* [ASSIGNED TASK]
Filter the records below, keeping only lines with the string "June".
[PROVIDED RECORDS]
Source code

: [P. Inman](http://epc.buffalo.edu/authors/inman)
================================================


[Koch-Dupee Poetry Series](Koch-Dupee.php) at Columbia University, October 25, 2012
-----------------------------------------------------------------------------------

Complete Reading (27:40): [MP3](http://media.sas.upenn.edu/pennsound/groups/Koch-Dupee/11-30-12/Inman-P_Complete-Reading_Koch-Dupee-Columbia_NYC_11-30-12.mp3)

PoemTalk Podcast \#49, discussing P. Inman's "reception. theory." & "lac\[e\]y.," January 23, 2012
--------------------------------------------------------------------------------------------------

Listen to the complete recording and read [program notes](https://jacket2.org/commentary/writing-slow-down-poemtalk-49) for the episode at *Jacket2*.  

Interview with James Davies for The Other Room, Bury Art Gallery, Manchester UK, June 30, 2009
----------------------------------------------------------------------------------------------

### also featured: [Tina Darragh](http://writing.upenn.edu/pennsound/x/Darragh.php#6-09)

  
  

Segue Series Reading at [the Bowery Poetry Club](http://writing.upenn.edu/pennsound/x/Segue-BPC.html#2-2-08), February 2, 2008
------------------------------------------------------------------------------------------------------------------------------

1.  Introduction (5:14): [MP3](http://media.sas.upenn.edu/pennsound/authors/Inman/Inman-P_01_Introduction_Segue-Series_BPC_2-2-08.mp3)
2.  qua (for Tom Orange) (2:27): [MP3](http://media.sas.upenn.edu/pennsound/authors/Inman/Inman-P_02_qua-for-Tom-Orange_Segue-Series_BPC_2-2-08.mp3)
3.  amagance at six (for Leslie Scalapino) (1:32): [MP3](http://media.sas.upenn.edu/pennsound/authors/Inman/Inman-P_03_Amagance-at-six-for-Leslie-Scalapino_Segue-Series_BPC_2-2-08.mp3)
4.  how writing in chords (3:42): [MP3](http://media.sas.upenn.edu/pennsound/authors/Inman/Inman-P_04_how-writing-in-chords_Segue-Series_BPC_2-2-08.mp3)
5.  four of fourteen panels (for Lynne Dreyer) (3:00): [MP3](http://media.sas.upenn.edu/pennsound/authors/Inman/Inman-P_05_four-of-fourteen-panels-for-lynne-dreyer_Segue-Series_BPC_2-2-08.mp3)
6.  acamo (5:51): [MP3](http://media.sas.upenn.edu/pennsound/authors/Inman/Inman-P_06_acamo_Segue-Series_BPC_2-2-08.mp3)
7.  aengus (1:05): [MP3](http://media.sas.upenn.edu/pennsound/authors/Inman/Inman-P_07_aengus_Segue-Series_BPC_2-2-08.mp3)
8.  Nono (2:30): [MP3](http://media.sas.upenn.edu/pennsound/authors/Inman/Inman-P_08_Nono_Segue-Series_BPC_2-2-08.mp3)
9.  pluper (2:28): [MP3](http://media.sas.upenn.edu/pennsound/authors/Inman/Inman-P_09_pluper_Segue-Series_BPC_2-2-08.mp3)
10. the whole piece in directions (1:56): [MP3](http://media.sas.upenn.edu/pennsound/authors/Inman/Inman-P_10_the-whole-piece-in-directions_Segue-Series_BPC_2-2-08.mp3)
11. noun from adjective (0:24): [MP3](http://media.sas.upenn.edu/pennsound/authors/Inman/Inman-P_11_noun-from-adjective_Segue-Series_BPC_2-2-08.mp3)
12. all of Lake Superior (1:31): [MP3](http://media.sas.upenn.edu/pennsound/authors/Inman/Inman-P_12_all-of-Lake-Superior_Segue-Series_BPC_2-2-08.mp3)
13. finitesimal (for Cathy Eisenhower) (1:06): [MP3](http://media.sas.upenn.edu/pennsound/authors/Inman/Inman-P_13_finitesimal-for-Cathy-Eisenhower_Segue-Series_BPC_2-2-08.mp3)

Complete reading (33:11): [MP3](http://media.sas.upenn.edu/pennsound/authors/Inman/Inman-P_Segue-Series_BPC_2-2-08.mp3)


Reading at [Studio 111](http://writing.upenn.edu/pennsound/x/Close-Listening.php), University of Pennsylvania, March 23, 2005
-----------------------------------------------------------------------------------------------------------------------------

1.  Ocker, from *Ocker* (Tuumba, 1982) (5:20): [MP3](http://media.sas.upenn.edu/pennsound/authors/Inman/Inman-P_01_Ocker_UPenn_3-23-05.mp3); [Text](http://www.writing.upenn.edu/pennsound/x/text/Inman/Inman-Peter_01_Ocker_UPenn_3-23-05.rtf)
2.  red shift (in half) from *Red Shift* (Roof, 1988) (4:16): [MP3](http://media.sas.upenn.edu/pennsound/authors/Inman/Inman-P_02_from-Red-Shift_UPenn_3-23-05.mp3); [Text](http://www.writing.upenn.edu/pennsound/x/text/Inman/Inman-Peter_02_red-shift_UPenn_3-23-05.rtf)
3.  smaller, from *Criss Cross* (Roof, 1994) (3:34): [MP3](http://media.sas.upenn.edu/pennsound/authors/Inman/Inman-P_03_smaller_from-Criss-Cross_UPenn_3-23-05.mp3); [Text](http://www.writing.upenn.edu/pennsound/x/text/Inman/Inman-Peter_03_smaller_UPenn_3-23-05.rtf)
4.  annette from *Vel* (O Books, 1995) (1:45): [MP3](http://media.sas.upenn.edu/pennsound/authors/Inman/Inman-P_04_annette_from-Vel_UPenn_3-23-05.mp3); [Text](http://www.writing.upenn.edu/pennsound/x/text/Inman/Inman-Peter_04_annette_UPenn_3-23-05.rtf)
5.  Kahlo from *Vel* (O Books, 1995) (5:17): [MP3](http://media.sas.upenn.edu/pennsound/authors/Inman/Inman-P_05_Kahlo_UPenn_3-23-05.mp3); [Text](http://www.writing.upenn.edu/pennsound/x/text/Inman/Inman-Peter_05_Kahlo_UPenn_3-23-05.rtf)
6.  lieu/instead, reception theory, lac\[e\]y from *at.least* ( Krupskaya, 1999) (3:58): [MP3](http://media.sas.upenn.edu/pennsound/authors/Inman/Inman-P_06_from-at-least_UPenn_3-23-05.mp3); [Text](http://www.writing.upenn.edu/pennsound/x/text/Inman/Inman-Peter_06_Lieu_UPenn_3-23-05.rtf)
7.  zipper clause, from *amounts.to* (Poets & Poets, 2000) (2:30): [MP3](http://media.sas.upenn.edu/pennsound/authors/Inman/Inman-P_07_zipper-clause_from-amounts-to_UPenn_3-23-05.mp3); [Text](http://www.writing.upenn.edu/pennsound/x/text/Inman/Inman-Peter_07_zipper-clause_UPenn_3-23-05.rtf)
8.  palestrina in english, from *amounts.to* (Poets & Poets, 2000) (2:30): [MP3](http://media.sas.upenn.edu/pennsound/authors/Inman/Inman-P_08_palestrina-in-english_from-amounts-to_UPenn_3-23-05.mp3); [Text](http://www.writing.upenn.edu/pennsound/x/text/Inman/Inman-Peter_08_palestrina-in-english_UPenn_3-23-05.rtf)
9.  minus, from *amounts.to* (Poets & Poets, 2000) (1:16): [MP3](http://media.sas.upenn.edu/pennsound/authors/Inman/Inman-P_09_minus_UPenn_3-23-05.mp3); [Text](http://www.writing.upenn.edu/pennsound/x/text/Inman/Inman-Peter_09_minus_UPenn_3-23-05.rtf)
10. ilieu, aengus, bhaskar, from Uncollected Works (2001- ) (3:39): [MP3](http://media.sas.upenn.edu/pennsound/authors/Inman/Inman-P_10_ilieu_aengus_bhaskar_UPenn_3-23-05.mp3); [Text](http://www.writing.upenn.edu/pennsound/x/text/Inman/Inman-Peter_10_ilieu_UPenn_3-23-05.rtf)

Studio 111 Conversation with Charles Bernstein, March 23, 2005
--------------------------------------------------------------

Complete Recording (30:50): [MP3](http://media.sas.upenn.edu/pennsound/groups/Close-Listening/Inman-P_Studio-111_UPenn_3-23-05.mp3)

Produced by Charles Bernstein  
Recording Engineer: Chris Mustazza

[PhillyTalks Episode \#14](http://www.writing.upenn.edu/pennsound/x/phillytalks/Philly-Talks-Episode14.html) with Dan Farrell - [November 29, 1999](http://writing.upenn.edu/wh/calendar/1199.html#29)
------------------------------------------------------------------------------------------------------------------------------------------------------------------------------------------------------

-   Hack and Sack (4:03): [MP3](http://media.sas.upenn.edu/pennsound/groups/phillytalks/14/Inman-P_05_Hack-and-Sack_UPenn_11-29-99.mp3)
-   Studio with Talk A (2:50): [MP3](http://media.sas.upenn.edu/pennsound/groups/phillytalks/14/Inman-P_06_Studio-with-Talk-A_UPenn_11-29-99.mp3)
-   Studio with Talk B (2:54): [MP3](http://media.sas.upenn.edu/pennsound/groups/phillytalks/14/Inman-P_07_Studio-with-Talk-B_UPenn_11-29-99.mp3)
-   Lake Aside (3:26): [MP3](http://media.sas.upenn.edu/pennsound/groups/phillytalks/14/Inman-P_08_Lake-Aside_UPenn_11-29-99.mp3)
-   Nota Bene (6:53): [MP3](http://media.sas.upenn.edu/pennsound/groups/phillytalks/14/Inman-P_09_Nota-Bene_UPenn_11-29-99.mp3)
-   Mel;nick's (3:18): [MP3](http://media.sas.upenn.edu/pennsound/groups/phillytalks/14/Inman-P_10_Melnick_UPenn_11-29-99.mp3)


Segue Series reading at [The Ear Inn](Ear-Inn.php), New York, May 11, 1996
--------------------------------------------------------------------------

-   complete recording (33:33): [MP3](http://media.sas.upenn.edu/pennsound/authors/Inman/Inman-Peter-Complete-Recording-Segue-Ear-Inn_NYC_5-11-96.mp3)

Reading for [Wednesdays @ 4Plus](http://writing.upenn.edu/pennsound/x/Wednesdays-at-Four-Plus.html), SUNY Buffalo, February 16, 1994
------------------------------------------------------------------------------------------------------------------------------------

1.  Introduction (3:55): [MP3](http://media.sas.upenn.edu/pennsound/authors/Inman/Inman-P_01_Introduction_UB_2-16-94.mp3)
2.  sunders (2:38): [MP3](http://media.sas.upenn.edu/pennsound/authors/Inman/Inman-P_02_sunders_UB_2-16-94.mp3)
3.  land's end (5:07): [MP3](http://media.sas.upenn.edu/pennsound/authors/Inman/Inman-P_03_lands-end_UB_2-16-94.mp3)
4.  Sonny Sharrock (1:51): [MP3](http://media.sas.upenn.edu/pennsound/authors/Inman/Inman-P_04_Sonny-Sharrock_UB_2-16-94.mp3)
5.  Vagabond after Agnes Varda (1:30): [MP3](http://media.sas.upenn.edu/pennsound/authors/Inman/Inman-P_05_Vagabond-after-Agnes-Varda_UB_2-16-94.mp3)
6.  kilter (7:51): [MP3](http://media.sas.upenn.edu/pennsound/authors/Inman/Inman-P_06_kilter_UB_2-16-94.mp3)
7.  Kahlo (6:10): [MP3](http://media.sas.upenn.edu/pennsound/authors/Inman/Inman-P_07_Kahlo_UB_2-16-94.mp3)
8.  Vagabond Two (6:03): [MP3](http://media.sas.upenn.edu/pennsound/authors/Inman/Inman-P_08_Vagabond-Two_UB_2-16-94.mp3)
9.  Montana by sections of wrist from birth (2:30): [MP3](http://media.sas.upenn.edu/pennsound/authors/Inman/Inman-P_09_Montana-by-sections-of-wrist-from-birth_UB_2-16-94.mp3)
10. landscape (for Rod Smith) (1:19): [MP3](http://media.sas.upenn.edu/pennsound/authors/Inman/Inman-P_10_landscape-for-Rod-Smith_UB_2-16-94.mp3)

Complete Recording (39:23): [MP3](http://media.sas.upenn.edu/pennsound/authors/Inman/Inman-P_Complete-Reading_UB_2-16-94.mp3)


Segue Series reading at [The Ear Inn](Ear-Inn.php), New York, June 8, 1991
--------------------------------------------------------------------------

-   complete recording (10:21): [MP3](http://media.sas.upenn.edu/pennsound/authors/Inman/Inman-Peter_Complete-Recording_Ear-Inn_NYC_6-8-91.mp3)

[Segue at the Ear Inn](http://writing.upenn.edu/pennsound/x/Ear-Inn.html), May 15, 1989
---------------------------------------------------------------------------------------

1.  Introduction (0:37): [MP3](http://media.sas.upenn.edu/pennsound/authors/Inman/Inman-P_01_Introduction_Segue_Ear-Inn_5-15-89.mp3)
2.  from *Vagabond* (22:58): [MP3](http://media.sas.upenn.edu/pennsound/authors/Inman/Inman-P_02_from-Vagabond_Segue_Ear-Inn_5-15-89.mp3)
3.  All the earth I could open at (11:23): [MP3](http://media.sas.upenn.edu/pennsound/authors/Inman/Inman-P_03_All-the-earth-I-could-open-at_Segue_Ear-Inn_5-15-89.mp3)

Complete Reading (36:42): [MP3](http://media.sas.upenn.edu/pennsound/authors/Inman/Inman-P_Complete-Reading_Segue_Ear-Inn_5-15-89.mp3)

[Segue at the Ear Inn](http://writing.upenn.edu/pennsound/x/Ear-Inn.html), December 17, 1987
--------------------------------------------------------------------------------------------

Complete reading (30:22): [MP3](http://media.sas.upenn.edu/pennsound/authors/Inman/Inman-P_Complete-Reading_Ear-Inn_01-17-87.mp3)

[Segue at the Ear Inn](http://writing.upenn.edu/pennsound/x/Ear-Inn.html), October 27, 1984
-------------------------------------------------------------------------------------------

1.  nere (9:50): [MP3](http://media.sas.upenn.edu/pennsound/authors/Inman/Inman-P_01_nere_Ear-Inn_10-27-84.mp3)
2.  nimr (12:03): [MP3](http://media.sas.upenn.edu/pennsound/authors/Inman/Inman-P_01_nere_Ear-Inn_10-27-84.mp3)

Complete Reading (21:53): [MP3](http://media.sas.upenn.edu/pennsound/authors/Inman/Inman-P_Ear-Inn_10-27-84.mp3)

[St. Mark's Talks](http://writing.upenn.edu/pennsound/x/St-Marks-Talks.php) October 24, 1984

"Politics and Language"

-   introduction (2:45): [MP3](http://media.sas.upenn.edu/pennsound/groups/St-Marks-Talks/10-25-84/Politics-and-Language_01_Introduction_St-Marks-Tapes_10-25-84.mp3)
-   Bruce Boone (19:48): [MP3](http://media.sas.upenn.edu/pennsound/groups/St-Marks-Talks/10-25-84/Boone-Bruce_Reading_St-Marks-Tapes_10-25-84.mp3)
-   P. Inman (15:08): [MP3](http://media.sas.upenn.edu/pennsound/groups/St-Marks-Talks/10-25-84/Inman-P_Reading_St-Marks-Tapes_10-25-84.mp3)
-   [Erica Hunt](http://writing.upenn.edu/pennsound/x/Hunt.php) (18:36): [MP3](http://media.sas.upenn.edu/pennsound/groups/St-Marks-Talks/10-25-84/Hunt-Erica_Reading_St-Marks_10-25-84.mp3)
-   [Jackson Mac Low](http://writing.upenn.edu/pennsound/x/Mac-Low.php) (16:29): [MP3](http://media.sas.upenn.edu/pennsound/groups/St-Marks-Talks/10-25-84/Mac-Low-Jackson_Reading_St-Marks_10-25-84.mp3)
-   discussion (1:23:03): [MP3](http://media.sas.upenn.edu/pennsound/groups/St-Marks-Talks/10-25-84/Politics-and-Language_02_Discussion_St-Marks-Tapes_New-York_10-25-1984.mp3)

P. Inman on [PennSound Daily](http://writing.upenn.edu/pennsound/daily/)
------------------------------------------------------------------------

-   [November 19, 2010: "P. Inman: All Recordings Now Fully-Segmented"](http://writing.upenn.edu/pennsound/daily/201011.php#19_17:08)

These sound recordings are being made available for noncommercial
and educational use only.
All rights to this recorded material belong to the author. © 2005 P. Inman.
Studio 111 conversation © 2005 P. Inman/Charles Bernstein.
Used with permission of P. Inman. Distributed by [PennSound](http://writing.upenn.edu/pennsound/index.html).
[/PROVIDED RECORDS]
* [ANSWER BOX]
Interview with James Davies for The Other Room, Bury Art Gallery, Manchester UK, June 30, 2009
Segue Series reading at [The Ear Inn](Ear-Inn.php), New York, June 8, 1991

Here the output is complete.